### Work order
Copy the data exactly; pictures stay out of the copy.

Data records
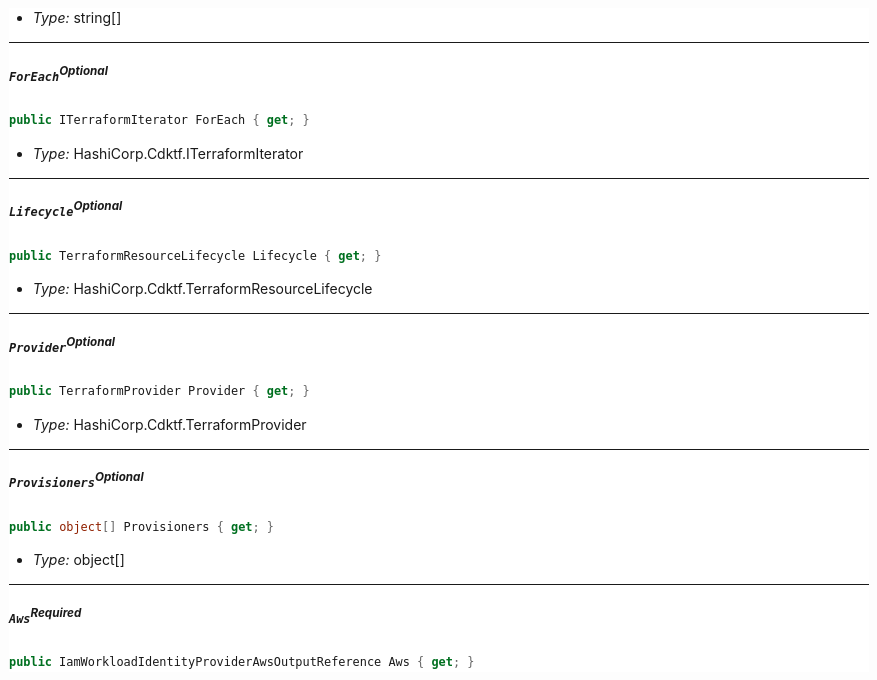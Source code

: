 - *Type:* string[]

---

##### `ForEach`<sup>Optional</sup> <a name="ForEach" id="@cdktf/provider-hcp.iamWorkloadIdentityProvider.IamWorkloadIdentityProvider.property.forEach"></a>

```csharp
public ITerraformIterator ForEach { get; }
```

- *Type:* HashiCorp.Cdktf.ITerraformIterator

---

##### `Lifecycle`<sup>Optional</sup> <a name="Lifecycle" id="@cdktf/provider-hcp.iamWorkloadIdentityProvider.IamWorkloadIdentityProvider.property.lifecycle"></a>

```csharp
public TerraformResourceLifecycle Lifecycle { get; }
```

- *Type:* HashiCorp.Cdktf.TerraformResourceLifecycle

---

##### `Provider`<sup>Optional</sup> <a name="Provider" id="@cdktf/provider-hcp.iamWorkloadIdentityProvider.IamWorkloadIdentityProvider.property.provider"></a>

```csharp
public TerraformProvider Provider { get; }
```

- *Type:* HashiCorp.Cdktf.TerraformProvider

---

##### `Provisioners`<sup>Optional</sup> <a name="Provisioners" id="@cdktf/provider-hcp.iamWorkloadIdentityProvider.IamWorkloadIdentityProvider.property.provisioners"></a>

```csharp
public object[] Provisioners { get; }
```

- *Type:* object[]

---

##### `Aws`<sup>Required</sup> <a name="Aws" id="@cdktf/provider-hcp.iamWorkloadIdentityProvider.IamWorkloadIdentityProvider.property.aws"></a>

```csharp
public IamWorkloadIdentityProviderAwsOutputReference Aws { get; }
```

### Answer for the task
Source code

: - *Type:* string[]

---

##### `ForEach`<sup>Optional</sup> <a name="ForEach" id="@cdktf/provider-hcp.iamWorkloadIdentityProvider.IamWorkloadIdentityProvider.property.forEach"></a>

```csharp
public ITerraformIterator ForEach { get; }
```

- *Type:* HashiCorp.Cdktf.ITerraformIterator

---

##### `Lifecycle`<sup>Optional</sup> <a name="Lifecycle" id="@cdktf/provider-hcp.iamWorkloadIdentityProvider.IamWorkloadIdentityProvider.property.lifecycle"></a>

```csharp
public TerraformResourceLifecycle Lifecycle { get; }
```

- *Type:* HashiCorp.Cdktf.TerraformResourceLifecycle

---

##### `Provider`<sup>Optional</sup> <a name="Provider" id="@cdktf/provider-hcp.iamWorkloadIdentityProvider.IamWorkloadIdentityProvider.property.provider"></a>

```csharp
public TerraformProvider Provider { get; }
```

- *Type:* HashiCorp.Cdktf.TerraformProvider

---

##### `Provisioners`<sup>Optional</sup> <a name="Provisioners" id="@cdktf/provider-hcp.iamWorkloadIdentityProvider.IamWorkloadIdentityProvider.property.provisioners"></a>

```csharp
public object[] Provisioners { get; }
```

- *Type:* object[]

---

##### `Aws`<sup>Required</sup> <a name="Aws" id="@cdktf/provider-hcp.iamWorkloadIdentityProvider.IamWorkloadIdentityProvider.property.aws"></a>

```csharp
public IamWorkloadIdentityProviderAwsOutputReference Aws { get; }
```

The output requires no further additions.